The Rise of 'Vibe Hacking' Is the Next AI Nightmare

  • Software security has been running off large-scale automation for over a decade. LLMs might or might not be a step change in that automation (I'm optimistic but uncertain), but, unlike in conventional software development, the standard arguments about craft and thoughtfulness aren't operative here. If there was an argument to be had, it would have been had around the time Google stood up the mega fuzzing farms.

    A fun thing to keep in mind about software security is that it's premised on the existence of a determined and amoral adversary. In the long-long ago, Richard Stallman's host at MIT had no password; anybody could log into it. It was a statement about the ethics of locking down computing resources. That's approximately the position any security practitioner would be taking if they attempted to moralize against LLM-assisted offensive computing.

  • > victory will belong to the savvy blackhat hacker who uses AI to generate code at scale

    This is just it: AI, while providing some efficiency gains for the average user, will become simply too powerful. Imagine a superpower that allows you to move objects with your mind. That could be a very nice thing to have for many to have, because you could probably help people with it. That's the attitude many hacker-types take. The problem is, it allows people to also kill instantly, which means that telekinesis would just be too powerful to juxtapose against our animal instincts.

    AI is just too powerful – and if more people took a serious stand against it, it might actually be shut down.

  • I've written tailored offensive security tools and malware for Red Teams for around a decade and now work in the AI space.

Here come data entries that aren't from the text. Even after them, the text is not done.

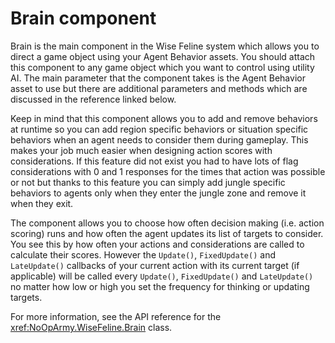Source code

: # Brain component

Brain is the main component in the Wise Feline system which allows you to direct a game object using your Agent Behavior assets.
You should attach this component to any game object which you want to control using utility AI.
The main parameter that the component takes is the Agent Behavior asset to use but there are additional parameters and methods which are discussed in the reference linked below.

Keep in mind that this component allows you to add and remove behaviors at runtime so you can add region specific behaviors or situation specific behaviors when an agent needs to consider them during gameplay.
This makes your job much easier when designing action scores with considerations.
If this feature did not exist you had to have lots of flag considerations with 0 and 1 responses for the times that action was possible or not but thanks to this feature you can simply add jungle specific behaviors to agents only when they enter the jungle zone and remove it when they exit.

The component allows you to choose how often decision making (i.e. action scoring) runs and how often the agent updates its list of targets to consider.
You see this by how often your actions and considerations are called to calculate their scores. However the `Update()`, `FixedUpdate()` and `LateUpdate()` callbacks of your current action with its current target (if applicable) will be called every `Update()`, `FixedUpdate()` and `LateUpdate()` no matter how low or high you set the frequency for thinking or updating targets.

For more information, see the API reference for the <xref:NoOpArmy.WiseFeline.Brain> class.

    The argument that LLMs will enable "super powered" malware and that existing security solutions won't be able to keep up, is completely overblown. I see 0 evidence of this being possible with the current incarnation of "AI" or LLMs.

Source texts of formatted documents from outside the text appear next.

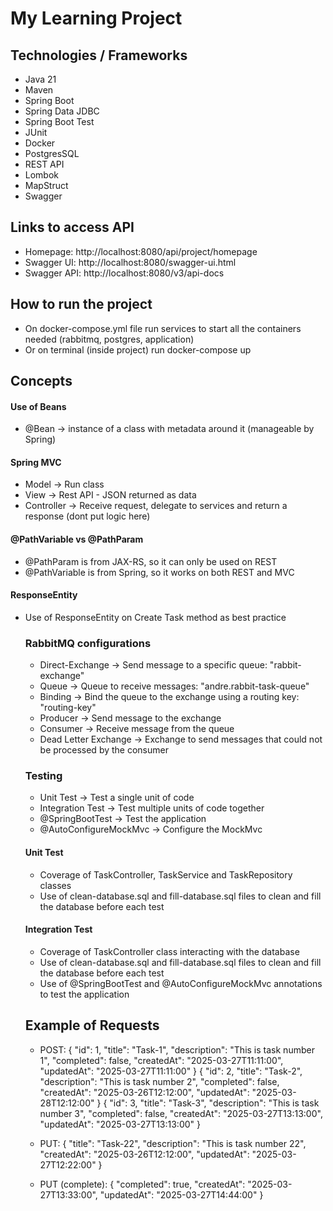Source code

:# My Learning Project

## Technologies / Frameworks
- Java 21
- Maven
- Spring Boot
- Spring Data JDBC
- Spring Boot Test
- JUnit
- Docker
- PostgresSQL
- REST API
- Lombok
- MapStruct
- Swagger


## Links to access API
- Homepage: http://localhost:8080/api/project/homepage
- Swagger UI: http://localhost:8080/swagger-ui.html
- Swagger API: http://localhost:8080/v3/api-docs


## How to run the project
- On docker-compose.yml file run services to start all the containers needed (rabbitmq, postgres, application)
- Or on terminal (inside project) run docker-compose up


## Concepts

#### Use of Beans
- @Bean -> instance of a class with metadata around it (manageable by Spring)


#### Spring MVC
- Model -> Run class
- View -> Rest API - JSON returned as data
- Controller -> Receive request, delegate to services and return a response (dont put logic here)


#### @PathVariable vs @PathParam
- @PathParam is from JAX-RS, so it can only be used on REST
- @PathVariable is from Spring, so it works on both REST and MVC


#### ResponseEntity
- Use of ResponseEntity<Object> on Create Task method as best practice


### RabbitMQ configurations
- Direct-Exchange -> Send message to a specific queue: "rabbit-exchange"
- Queue -> Queue to receive messages: "andre.rabbit-task-queue"
- Binding -> Bind the queue to the exchange using a routing key: "routing-key"
- Producer -> Send message to the exchange
- Consumer -> Receive message from the queue
- Dead Letter Exchange -> Exchange to send messages that could not be processed by the consumer


### Testing
- Unit Test -> Test a single unit of code
- Integration Test -> Test multiple units of code together
- @SpringBootTest -> Test the application
- @AutoConfigureMockMvc -> Configure the MockMvc

#### Unit Test
- Coverage of TaskController, TaskService and TaskRepository classes
- Use of clean-database.sql and fill-database.sql files to clean and fill the database before each test 

#### Integration Test
- Coverage of TaskController class interacting with the database
- Use of clean-database.sql and fill-database.sql files to clean and fill the database before each test
- Use of @SpringBootTest and @AutoConfigureMockMvc annotations to test the application


## Example of Requests
- POST:
{
    "id": 1,
    "title": "Task-1",
    "description": "This is task number 1",
    "completed": false,
    "createdAt": "2025-03-27T11:11:00",
    "updatedAt": "2025-03-27T11:11:00"
}
{
    "id": 2,
    "title": "Task-2",
    "description": "This is task number 2",
    "completed": false,
    "createdAt": "2025-03-26T12:12:00",
    "updatedAt": "2025-03-28T12:12:00"
}
{
    "id": 3,
    "title": "Task-3",
    "description": "This is task number 3",
    "completed": false,
    "createdAt": "2025-03-27T13:13:00",
    "updatedAt": "2025-03-27T13:13:00"
}

- PUT:
{
    "title": "Task-22",
    "description": "This is task number 22",
    "createdAt": "2025-03-26T12:12:00",
    "updatedAt": "2025-03-27T12:22:00"
}

- PUT (complete):
{
    "completed": true,
    "createdAt": "2025-03-27T13:33:00",
    "updatedAt": "2025-03-27T14:44:00"
}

    "Vide coded" malware will be easier to detect if the people creating it don't understand what the code is actually doing and will result in incredible amount of OpSec fails when the malware actually hits the target systems.

    I do agree that "vide coding" will accelerate malware development and generally increase the amount of attacks to orgs. However if you're already applying bog-standard security practices like defense in depth, you shouldn't be concerned about this. If anything, you might want to start thinking about SOC automations in order to reduce alert fatigue.

    Stay far away from anyone trying to sell you products to defend against "AI enabled malware". As of right now it's 100% snake oil.

    Also, this is probably one of the cringiest articles on the subject I've ever read and is only meant to spread FUD.

    I do find the banner video extremely entertaining however.

  • The AI nightmare after that is "vibe capitalism". You put in a pitch deck and an operating business comes out.

    Somebody should pitch that to YC.

  • We are no closer to this than "vibe-businessing", where you vibe your way into a profit-generating business powered by nothing than AI agents.

  • Alright folks.. To qualify myself. I am a vulnerability Researcher @ MIT. My day to day research concerns embedded hardware/software security. Some of my current/past endeavors involve AI/ML integration and understanding just how useful it actually is for finding/exploiting vulnerabilities. Just last week my lab hosted a conference that included MIT folks and the outsiders we invite. One talk was on the current state of AI/LLM. To keep things short, this article is sensationalized and overstates the utility of AI/ML on finding actual novel vulnerabilities. As it currently stands, LLMs cannot even reliably find bugs other less sophisticated tools could have found in much less time. Binary Exploitation is a great place for illustrating the wall you’ll hit using LLMs hoping for a 0day. While LLMs can help with things like setting up fuzzers or maybe giving you a place to start manual analysis, their utility kind of stops there. They cannot reliably catch memory corruption bugs that a basic fuzzers or sanitizers could have found within seconds. This makes sense for that class of bugs. LLMs are fuzzy logic and these issues aren’t reliably found with that paradigm. That’s the whole reason we have fuzzers; they find subtle bugs worth triaging. You’ve seen how well LLMs count, it’s no surprise they might miss many of the same things a humans would but fuzzers wouldn’t (think UaF, OOB, etc). All the other tools you see written for script kiddies yield the same amount of false positives they could have gotten with other tools that already exist.. I can go on and on but I am on shuttle, typing on small phone. TLDR: Article is trying to say LLMs are super hackers already and that’s simply false. They definitely have allure for script kiddies. In the future this might change. LLMs time saving aspects are definitely worth checking out for static binary analysis. Binary Ninja with Sidekick saves a lot of time! But again. You still need to double check important things!